- DIRECTIONS FOR THIS TASK
What you hand back must match the records word for word, with no pictures.

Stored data
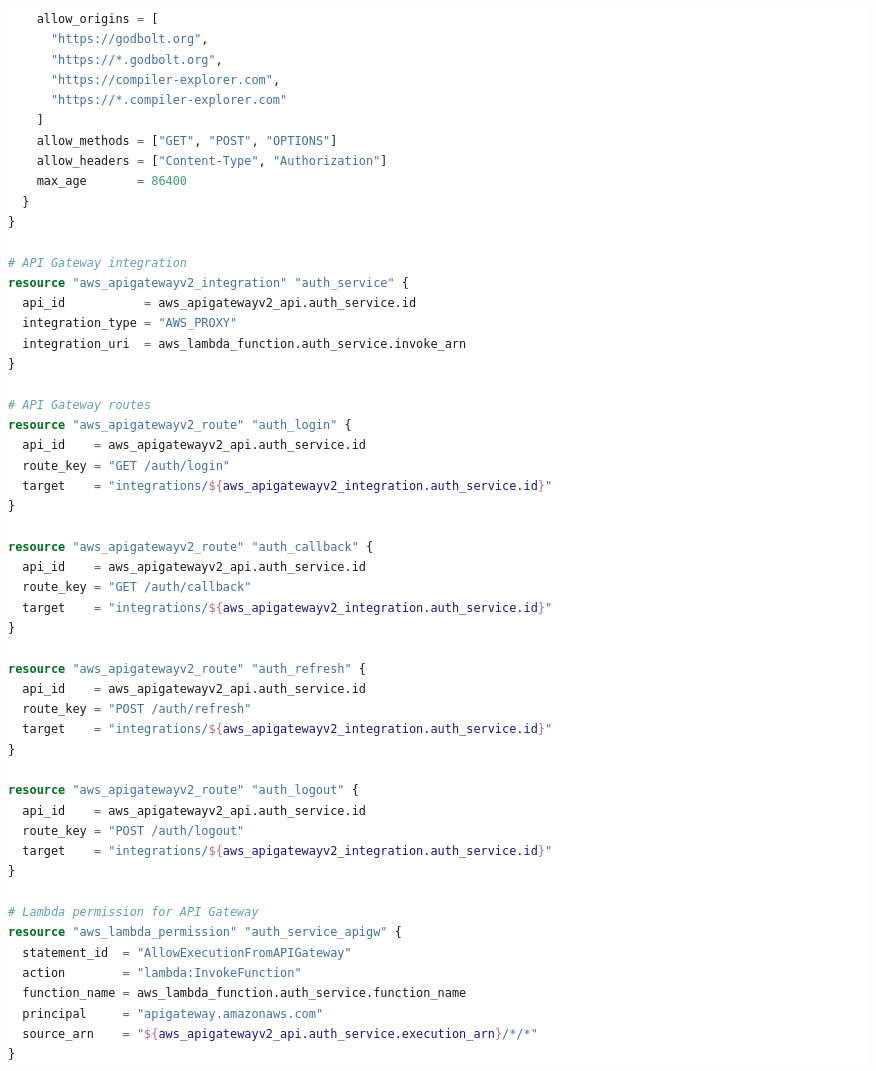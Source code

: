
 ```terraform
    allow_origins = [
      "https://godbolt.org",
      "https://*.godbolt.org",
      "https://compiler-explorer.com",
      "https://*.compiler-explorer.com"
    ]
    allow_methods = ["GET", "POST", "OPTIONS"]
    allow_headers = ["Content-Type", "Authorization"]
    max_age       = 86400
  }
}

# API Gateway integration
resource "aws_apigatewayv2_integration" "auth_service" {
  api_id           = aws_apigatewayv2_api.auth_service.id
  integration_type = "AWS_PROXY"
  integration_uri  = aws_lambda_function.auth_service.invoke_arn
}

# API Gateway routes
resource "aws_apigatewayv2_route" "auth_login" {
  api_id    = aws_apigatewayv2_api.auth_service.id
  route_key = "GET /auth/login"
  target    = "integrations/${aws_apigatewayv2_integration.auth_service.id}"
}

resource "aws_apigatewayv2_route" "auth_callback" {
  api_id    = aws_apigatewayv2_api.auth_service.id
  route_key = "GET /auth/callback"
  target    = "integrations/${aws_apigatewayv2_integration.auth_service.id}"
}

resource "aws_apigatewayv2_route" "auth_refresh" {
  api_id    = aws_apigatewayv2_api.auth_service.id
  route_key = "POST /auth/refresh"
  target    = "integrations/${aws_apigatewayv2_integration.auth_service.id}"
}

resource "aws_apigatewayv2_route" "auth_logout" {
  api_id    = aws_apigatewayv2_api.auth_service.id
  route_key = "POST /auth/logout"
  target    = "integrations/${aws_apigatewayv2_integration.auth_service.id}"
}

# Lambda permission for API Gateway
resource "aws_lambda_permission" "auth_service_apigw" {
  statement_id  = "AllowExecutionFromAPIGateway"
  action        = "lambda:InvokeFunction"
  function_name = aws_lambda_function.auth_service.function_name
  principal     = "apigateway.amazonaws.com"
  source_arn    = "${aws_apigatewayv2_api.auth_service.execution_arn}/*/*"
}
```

- EXPECTED ANSWER
Source code

:
 ```terraform
    allow_origins = [
      "https://godbolt.org",
      "https://*.godbolt.org",
      "https://compiler-explorer.com",
      "https://*.compiler-explorer.com"
    ]
    allow_methods = ["GET", "POST", "OPTIONS"]
    allow_headers = ["Content-Type", "Authorization"]
    max_age       = 86400
  }
}

# API Gateway integration
resource "aws_apigatewayv2_integration" "auth_service" {
  api_id           = aws_apigatewayv2_api.auth_service.id
  integration_type = "AWS_PROXY"
  integration_uri  = aws_lambda_function.auth_service.invoke_arn
}

# API Gateway routes
resource "aws_apigatewayv2_route" "auth_login" {
  api_id    = aws_apigatewayv2_api.auth_service.id
  route_key = "GET /auth/login"
  target    = "integrations/${aws_apigatewayv2_integration.auth_service.id}"
}

resource "aws_apigatewayv2_route" "auth_callback" {
  api_id    = aws_apigatewayv2_api.auth_service.id
  route_key = "GET /auth/callback"
  target    = "integrations/${aws_apigatewayv2_integration.auth_service.id}"
}

resource "aws_apigatewayv2_route" "auth_refresh" {
  api_id    = aws_apigatewayv2_api.auth_service.id
  route_key = "POST /auth/refresh"
  target    = "integrations/${aws_apigatewayv2_integration.auth_service.id}"
}

resource "aws_apigatewayv2_route" "auth_logout" {
  api_id    = aws_apigatewayv2_api.auth_service.id
  route_key = "POST /auth/logout"
  target    = "integrations/${aws_apigatewayv2_integration.auth_service.id}"
}

# Lambda permission for API Gateway
resource "aws_lambda_permission" "auth_service_apigw" {
  statement_id  = "AllowExecutionFromAPIGateway"
  action        = "lambda:InvokeFunction"
  function_name = aws_lambda_function.auth_service.function_name
  principal     = "apigateway.amazonaws.com"
  source_arn    = "${aws_apigatewayv2_api.auth_service.execution_arn}/*/*"
}
```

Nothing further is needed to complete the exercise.